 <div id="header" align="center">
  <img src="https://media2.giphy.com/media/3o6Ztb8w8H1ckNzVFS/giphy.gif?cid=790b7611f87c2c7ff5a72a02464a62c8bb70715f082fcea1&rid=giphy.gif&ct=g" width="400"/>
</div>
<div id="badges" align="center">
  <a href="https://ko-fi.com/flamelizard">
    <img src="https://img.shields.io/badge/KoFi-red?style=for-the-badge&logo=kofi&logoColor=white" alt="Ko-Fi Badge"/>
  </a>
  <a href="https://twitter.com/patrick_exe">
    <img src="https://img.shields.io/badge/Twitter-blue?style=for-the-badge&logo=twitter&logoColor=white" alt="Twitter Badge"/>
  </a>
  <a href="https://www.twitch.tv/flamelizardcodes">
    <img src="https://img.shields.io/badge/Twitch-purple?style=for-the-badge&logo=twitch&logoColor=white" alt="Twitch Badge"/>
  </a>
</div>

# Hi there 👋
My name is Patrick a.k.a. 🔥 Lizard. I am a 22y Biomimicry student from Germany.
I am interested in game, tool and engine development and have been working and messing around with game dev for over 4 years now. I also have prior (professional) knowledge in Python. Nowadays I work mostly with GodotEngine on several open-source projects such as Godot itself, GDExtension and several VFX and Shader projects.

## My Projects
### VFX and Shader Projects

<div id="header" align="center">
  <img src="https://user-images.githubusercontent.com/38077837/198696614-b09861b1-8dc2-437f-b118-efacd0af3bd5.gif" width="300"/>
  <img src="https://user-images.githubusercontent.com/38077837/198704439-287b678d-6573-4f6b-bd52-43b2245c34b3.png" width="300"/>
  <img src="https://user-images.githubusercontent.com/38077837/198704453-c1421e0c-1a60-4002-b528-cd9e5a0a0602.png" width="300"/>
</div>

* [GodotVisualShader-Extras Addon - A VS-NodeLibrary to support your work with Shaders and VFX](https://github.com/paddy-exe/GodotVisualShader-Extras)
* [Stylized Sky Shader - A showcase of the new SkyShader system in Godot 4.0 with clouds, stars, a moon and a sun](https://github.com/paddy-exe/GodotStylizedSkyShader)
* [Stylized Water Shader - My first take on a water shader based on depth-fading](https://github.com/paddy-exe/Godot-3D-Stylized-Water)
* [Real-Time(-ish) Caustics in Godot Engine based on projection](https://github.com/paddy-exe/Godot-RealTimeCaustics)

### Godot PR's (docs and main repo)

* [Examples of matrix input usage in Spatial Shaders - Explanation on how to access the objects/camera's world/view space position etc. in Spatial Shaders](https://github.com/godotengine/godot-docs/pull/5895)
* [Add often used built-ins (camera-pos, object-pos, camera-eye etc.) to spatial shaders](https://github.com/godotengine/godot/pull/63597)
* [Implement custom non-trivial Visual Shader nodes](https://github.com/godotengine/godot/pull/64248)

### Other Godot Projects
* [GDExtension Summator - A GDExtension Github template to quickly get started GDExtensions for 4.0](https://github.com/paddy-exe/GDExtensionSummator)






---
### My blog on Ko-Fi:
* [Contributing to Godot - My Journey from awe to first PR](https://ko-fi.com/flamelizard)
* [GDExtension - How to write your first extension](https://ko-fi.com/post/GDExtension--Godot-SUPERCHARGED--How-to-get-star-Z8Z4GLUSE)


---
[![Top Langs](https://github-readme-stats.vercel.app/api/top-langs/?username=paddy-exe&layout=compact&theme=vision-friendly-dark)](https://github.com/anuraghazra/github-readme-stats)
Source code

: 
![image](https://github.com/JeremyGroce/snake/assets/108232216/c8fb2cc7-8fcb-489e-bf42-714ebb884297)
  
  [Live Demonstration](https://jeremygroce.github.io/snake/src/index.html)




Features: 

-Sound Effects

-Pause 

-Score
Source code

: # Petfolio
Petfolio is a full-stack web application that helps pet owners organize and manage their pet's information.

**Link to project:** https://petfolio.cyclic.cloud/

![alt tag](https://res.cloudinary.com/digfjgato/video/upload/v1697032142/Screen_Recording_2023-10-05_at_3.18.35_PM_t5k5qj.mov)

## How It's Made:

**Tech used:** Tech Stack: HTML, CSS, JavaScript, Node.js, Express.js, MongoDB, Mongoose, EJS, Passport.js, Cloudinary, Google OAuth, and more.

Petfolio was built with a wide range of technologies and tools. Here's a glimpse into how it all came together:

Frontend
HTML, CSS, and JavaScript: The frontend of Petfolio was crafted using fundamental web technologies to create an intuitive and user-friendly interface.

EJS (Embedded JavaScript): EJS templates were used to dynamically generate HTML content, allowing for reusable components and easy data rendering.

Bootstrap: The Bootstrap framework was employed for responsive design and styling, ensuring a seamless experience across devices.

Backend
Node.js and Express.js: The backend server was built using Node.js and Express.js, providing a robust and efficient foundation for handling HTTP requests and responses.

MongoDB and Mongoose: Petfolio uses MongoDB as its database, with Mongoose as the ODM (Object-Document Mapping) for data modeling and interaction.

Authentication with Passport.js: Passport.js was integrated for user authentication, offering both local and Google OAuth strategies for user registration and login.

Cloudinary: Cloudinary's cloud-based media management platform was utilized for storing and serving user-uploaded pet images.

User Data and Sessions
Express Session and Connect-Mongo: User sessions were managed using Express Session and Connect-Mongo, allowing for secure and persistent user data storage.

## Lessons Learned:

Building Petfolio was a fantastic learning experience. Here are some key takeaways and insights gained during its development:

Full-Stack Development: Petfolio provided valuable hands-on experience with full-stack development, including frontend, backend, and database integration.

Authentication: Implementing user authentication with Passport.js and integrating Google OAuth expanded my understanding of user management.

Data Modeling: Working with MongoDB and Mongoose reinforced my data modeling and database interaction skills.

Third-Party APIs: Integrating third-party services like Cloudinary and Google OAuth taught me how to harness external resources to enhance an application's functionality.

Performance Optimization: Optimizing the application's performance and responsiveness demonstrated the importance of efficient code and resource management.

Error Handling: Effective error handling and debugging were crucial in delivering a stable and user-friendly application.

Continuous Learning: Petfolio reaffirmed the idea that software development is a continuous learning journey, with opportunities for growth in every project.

· · · · ·

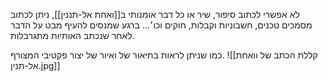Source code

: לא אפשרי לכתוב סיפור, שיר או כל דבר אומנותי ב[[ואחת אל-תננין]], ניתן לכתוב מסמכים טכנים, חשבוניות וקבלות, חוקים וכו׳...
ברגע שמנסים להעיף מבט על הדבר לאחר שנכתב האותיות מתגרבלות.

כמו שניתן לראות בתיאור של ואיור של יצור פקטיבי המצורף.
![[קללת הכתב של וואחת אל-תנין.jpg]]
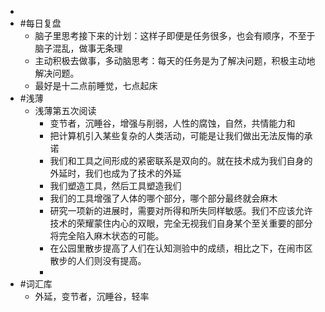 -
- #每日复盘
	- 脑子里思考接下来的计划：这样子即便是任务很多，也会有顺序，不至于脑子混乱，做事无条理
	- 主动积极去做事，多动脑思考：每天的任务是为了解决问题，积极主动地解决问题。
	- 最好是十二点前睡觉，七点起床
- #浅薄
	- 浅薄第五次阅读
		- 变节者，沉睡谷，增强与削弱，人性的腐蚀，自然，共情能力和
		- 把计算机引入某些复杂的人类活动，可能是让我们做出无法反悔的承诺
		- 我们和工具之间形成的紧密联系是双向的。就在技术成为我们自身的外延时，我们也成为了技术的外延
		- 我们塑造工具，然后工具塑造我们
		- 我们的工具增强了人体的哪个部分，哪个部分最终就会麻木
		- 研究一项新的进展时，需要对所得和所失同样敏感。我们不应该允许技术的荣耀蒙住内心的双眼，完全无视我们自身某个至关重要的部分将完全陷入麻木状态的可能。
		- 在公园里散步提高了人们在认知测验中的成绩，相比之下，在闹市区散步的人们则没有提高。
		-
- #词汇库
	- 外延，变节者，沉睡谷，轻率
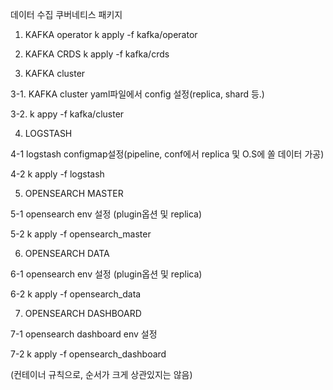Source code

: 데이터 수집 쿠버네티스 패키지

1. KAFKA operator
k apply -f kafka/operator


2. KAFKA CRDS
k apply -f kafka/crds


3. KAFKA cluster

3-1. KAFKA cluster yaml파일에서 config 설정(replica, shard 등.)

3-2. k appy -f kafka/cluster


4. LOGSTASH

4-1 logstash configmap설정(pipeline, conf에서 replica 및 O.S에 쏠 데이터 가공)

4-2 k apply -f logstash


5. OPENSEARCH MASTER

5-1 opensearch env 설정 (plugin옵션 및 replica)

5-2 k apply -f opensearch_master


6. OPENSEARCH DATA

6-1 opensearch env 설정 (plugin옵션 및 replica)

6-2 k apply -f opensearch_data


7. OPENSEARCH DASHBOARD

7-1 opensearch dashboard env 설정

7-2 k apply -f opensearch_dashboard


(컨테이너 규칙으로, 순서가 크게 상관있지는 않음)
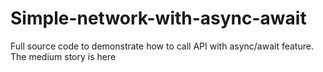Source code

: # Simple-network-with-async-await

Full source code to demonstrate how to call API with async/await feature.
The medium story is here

· · · · ·

**ACTIVITY:**
Report every line from the listing above where the string "camera" can be found.

**TASK RESPONSE:**
* [Examples of matrix input usage in Spatial Shaders - Explanation on how to access the objects/camera's world/view space position etc. in Spatial Shaders](https://github.com/godotengine/godot-docs/pull/5895)
* [Add often used built-ins (camera-pos, object-pos, camera-eye etc.) to spatial shaders](https://github.com/godotengine/godot/pull/63597)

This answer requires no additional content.